:: Material provided
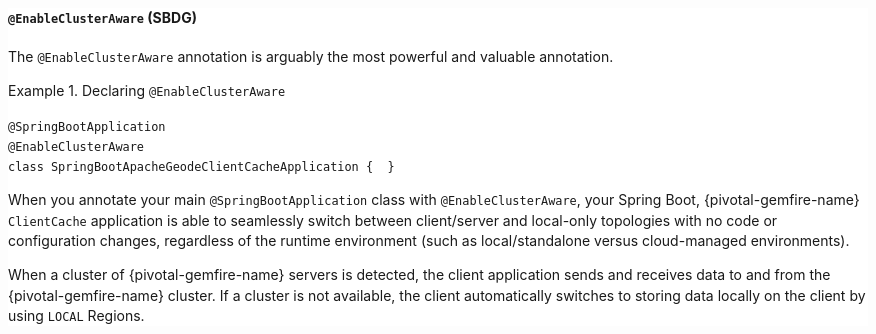 <div class="sect3">

#### `@EnableClusterAware` (SBDG)

<div class="paragraph">

The `@EnableClusterAware` annotation is arguably the most powerful and
valuable annotation.

</div>

<div class="exampleblock">

<div class="title">

Example 1. Declaring `@EnableClusterAware`

</div>

<div class="content">

<div class="listingblock">

<div class="content">

``` highlight
@SpringBootApplication
@EnableClusterAware
class SpringBootApacheGeodeClientCacheApplication {  }
```

</div>

</div>

</div>

</div>

<div class="paragraph">

When you annotate your main `@SpringBootApplication` class with
`@EnableClusterAware`, your Spring Boot, {pivotal-gemfire-name}
`ClientCache` application is able to seamlessly switch between
client/server and local-only topologies with no code or configuration
changes, regardless of the runtime environment (such as local/standalone
versus cloud-managed environments).

</div>

<div class="paragraph">

When a cluster of {pivotal-gemfire-name} servers is detected, the client
application sends and receives data to and from the
{pivotal-gemfire-name} cluster. If a cluster is not available, the
client automatically switches to storing data locally on the client by
using `LOCAL` Regions.

</div>

<div class="paragraph">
::::
» Required work
Reproduce the records above exactly, excluding every picture.

» Exercise response
 <div class="sect3">

#### `@EnableClusterAware` (SBDG)

<div class="paragraph">

The `@EnableClusterAware` annotation is arguably the most powerful and
valuable annotation.

</div>

<div class="exampleblock">

<div class="title">

Example 1. Declaring `@EnableClusterAware`

</div>

<div class="content">

<div class="listingblock">

<div class="content">

``` highlight
@SpringBootApplication
@EnableClusterAware
class SpringBootApacheGeodeClientCacheApplication {  }
```

</div>

</div>

</div>

</div>

<div class="paragraph">

When you annotate your main `@SpringBootApplication` class with
`@EnableClusterAware`, your Spring Boot, {pivotal-gemfire-name}
`ClientCache` application is able to seamlessly switch between
client/server and local-only topologies with no code or configuration
changes, regardless of the runtime environment (such as local/standalone
versus cloud-managed environments).

</div>

<div class="paragraph">

When a cluster of {pivotal-gemfire-name} servers is detected, the client
application sends and receives data to and from the
{pivotal-gemfire-name} cluster. If a cluster is not available, the
client automatically switches to storing data locally on the client by
using `LOCAL` Regions.

</div>

<div class="paragraph">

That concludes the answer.